Toda longa caminhada começa com um primeiro passo. Provérbio chinês
A recente obrigatoriedade de apresentação de monografias de final de curso como requisito para a conclusão do curso de graduação em Direito, bem como a proliferação dos cursos de Pós-Graduação lato sensu no país, gerou uma enorme demanda por trabalhos de metodologia de pesquisa.
A grande maioria destes trabalhos, porém, parece dar mais ênfase ás lombadas dos livros que ao seu conteúdo e não raras são as bancas examinadoras que se limitam á discussão de aspectos formais da obra - como formatação de margens, notas de rodapé, bibliografia, etc. - sem sequer tecerem considerações sobre o conteúdo do trabalho.
Fugindo desta tendência muito em moda na academia, procuramos tratar aqui - ainda que muito sucintamente - dos principais elementos de um projeto de pesquisa que resulte não em um trabalho final burocrático - mero pré-requisito da conclusão do curso - mas em conclusões de real contribuição para a literatura jurídica nacional.
A eleição do tema da pesquisa deverá iniciar-se pela área do conhecimento humano na qual o aluno pretende trabalhar. Quanto mais específica for a área escolhida, mais fácil será para o pesquisador encontrar seu objeto de pesquisa.
Assim o aluno que deseja pesquisar em Ciências Penais deverá escolher entre Direito Penal, Direito Processual Penal, Criminologia, etc.; optando por Direito Penal, deverá escolher entre Teoria do Delito, Teoria da Pena, Execução Penal, etc. e assim sucessivamente até delimitar a sua perspectiva de estudo.
Muita vez, o aluno deseja trabalhar a partir de dois ou mais ramos do conhecimento humano. Nestas hipóteses, o trabalho poderá ser multidisciplinar (análise do tema sob a perspectiva de dois ou mais ramos do conhecimento), interdisciplinar (análise do tema sob a perspectiva de dois ou mais ramos do conhecimento relacionando-os entre si) ou mesmo transdisciplinar (análise do tema sob a perspectiva de dois ou mais ramos do conhecimento, dando origem a um novo, distinto dos anteriores).

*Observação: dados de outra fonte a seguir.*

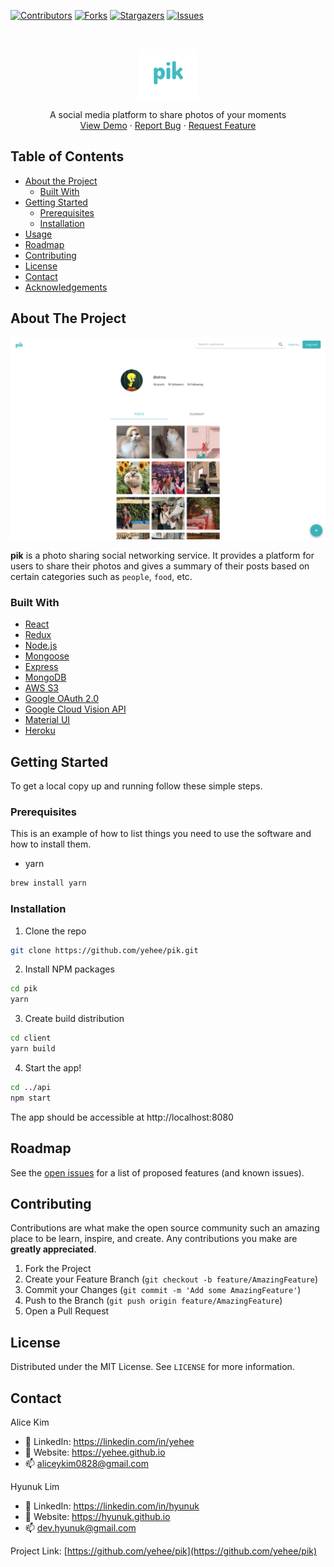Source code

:[![Contributors][contributors-shield]][contributors-url]
[![Forks][forks-shield]][forks-url]
[![Stargazers][stars-shield]][stars-url]
[![Issues][issues-shield]][issues-url]



<!-- PROJECT LOGO -->
<br />
<p align="center">
  <a href="https://github.com/yehee/pik">
    <img src="images/logo.png" alt="Logo" height="80">
  </a>
  <p align="center">
    A social media platform to share photos of your moments
    <br />
    <a href="https://pik-akhl.herokuapp.com">View Demo</a>
    ·
    <a href="https://github.com/yehee/pik/issues">Report Bug</a>
    ·
    <a href="https://github.com/yehee/pik/issues">Request Feature</a>
  </p>
</p>



<!-- TABLE OF CONTENTS -->
## Table of Contents

* [About the Project](#about-the-project)
  * [Built With](#built-with)
* [Getting Started](#getting-started)
  * [Prerequisites](#prerequisites)
  * [Installation](#installation)
* [Usage](#usage)
* [Roadmap](#roadmap)
* [Contributing](#contributing)
* [License](#license)
* [Contact](#contact)
* [Acknowledgements](#acknowledgements)



<!-- ABOUT THE PROJECT -->
## About The Project

[![Product Name Screen Shot][product-screenshot]](https://example.com)

**pik** is a photo sharing social networking service. It provides a platform for users to share their photos and gives a summary of their posts based on certain categories such as `people`, `food`, etc.

### Built With

* [React](https://reactjs.org/)
* [Redux](https://redux.js.org/)
* [Node.js](https://nodejs.org/)
* [Mongoose](https://mongoosejs.com/)
* [Express](https://expressjs.com/)
* [MongoDB](https://www.mongodb.com/)
* [AWS S3](https://aws.amazon.com/s3/)
* [Google OAuth 2.0](https://developers.google.com/identity/protocols/oauth2)
* [Google Cloud Vision API](https://cloud.google.com/vision_api)
* [Material UI](https://material-ui.com/)
* [Heroku](https://herokuapp.com/)



<!-- GETTING STARTED -->
## Getting Started

To get a local copy up and running follow these simple steps.

### Prerequisites

This is an example of how to list things you need to use the software and how to install them.
* yarn
```sh
brew install yarn
```

### Installation

1. Clone the repo
```sh
git clone https://github.com/yehee/pik.git
```
2. Install NPM packages
```sh
cd pik
yarn
```
3. Create build distribution
```sh
cd client
yarn build
```
4. Start the app!
```sh
cd ../api
npm start
```
The app should be accessible at http://localhost:8080



<!-- ROADMAP -->
## Roadmap

See the [open issues](https://github.com/yehee/pik/issues) for a list of proposed features (and known issues).



<!-- CONTRIBUTING -->
## Contributing

Contributions are what make the open source community such an amazing place to be learn, inspire, and create. Any contributions you make are **greatly appreciated**.

1. Fork the Project
2. Create your Feature Branch (`git checkout -b feature/AmazingFeature`)
3. Commit your Changes (`git commit -m 'Add some AmazingFeature'`)
4. Push to the Branch (`git push origin feature/AmazingFeature`)
5. Open a Pull Request



<!-- LICENSE -->
## License

Distributed under the MIT License. See `LICENSE` for more information.



<!-- CONTACT -->
## Contact

Alice Kim
- :briefcase: LinkedIn: https://linkedin.com/in/yehee
- :school_satchel: Website: https://yehee.github.io
- :mailbox: aliceykim0828@gmail.com

Hyunuk Lim
- :briefcase: LinkedIn: https://linkedin.com/in/hyunuk
- :school_satchel: Website: https://hyunuk.github.io
- :mailbox: dev.hyunuk@gmail.com

Project Link: [https://github.com/yehee/pik](https://github.com/yehee/pik)



<!-- MARKDOWN LINKS & IMAGES -->
[contributors-shield]: https://img.shields.io/github/contributors/yehee/pik.svg?style=flat-square
[contributors-url]: https://github.com/yehee/pik/graphs/contributors
[forks-shield]: https://img.shields.io/github/forks/yehee/pik.svg?style=flat-square
[forks-url]: https://github.com/yehee/pik/network/members
[stars-shield]: https://img.shields.io/github/stars/yehee/pik.svg?style=flat-square
[stars-url]: https://github.com/yehee/pik/stargazers
[issues-shield]: https://img.shields.io/github/issues/yehee/pik.svg?style=flat-square
[issues-url]: https://github.com/yehee/pik/issues
[product-screenshot]: images/screenshot.png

Selecionada(s) a(s) área(s) do conhecimento em que o aluno pretende trabalhar, deverá ele escolher um problema a ser solucionado naquela área do saber.

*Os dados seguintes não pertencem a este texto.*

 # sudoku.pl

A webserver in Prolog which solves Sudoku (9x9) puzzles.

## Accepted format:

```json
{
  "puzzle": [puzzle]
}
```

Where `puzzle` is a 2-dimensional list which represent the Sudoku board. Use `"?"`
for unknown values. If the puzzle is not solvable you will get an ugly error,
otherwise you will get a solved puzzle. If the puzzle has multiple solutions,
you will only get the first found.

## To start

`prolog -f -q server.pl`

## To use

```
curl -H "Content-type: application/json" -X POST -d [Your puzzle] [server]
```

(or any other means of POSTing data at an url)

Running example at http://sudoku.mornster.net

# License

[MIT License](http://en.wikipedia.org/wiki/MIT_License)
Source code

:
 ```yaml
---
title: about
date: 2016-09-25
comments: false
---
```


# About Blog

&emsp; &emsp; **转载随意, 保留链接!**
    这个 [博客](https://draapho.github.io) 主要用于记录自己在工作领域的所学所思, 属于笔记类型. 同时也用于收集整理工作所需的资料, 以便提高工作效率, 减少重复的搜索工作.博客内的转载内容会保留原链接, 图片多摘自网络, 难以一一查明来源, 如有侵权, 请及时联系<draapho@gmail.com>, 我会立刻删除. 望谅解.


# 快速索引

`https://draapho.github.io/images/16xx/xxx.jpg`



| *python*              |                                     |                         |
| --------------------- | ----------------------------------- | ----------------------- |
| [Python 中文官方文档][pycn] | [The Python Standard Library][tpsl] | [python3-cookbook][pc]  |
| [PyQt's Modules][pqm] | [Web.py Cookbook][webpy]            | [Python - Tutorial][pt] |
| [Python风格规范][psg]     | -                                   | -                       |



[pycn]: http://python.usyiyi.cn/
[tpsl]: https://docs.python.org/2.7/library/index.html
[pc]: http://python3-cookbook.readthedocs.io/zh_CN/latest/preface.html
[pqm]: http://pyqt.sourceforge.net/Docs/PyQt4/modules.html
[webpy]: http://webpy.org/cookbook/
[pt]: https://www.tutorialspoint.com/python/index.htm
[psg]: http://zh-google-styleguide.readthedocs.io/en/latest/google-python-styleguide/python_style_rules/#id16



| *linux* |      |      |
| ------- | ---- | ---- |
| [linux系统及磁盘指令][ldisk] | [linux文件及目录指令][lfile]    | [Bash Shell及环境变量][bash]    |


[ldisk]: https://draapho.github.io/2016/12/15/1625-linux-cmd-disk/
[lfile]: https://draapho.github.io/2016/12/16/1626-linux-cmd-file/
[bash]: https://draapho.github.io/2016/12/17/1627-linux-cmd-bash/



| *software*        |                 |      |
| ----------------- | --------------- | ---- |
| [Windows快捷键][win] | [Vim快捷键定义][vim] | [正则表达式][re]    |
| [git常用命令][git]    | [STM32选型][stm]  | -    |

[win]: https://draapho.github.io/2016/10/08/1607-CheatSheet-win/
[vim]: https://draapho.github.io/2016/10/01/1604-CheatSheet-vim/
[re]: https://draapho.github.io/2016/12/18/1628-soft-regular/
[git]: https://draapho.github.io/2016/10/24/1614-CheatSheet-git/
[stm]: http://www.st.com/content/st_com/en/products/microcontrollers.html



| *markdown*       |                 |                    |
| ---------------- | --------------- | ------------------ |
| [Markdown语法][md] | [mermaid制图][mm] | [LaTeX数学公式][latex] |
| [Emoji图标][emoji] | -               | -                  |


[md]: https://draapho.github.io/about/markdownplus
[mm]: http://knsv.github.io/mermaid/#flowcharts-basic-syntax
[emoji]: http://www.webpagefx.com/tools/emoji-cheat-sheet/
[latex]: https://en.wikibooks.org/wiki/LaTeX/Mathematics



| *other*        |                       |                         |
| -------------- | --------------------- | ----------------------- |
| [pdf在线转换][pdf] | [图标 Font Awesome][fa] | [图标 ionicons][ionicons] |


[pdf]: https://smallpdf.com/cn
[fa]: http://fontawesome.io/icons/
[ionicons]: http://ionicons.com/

A pesquisa jurídica não é mera compilação do conhecimento adquirido por seu autor, mas envolve necessariamente a criação de soluções novas a serem incorporadas á doutrina nacional. Oportuna é a lição de Celso Albuquerque Mello:
"A meu ver existem duas categorias de juristas: os criadores de novas teorias e os sistematizadores que tentam classificar e aprofundar o trabalho dos primeiros. Contudo, em países atrasados como o Brasil, há ainda espaço para uma categoria, cujos integrantes não podem ser denominados juristas, que são os "divulgadores de Direito". Ela existe devido á ausência de bibliotecas públicas, o preço elevado dos livros estrangeiros, bem como poucos estudantes lêem língua estrangeira."(2)
Na realidade, muitos dos pretensos trabalhos científicos produzidos em nossas universidades não passam de manuais ou resumos da matéria objeto de estudo sem qualquer caráter inovador. Evidentemente, tais obras têm uma grande importância como material didático, mas decididamente não é esta a finalidade das teses, dissertações e monografias de final de curso, que necessariamente devem propor uma solução para um problema previamente definido.
A escolha do tema-problema deverá pautar-se pelo binômio interesse-capacidade pessoal e social na resolução do problema.
Assim, quatro perguntas básicas deverão ser respondidas positivamente para que o tema possa ser eleito com acerto:
Tenho interesse no problema? (curiosidade pessoal e/ou profissional em relação ao problema)
O pesquisador deve se sentir atraído pelo problema proposto. Sua curiosidade quanto ao tema de estudo pode provir de interesses pessoais ou profissionais. Para um policial, a pesquisa em Direito Penal pode ser atraente por sua experiência profissional; para um aficcionado em computadores, um trabalho transdisciplinar envolvendo o Direito Penal e a Informática será um tema irresistível.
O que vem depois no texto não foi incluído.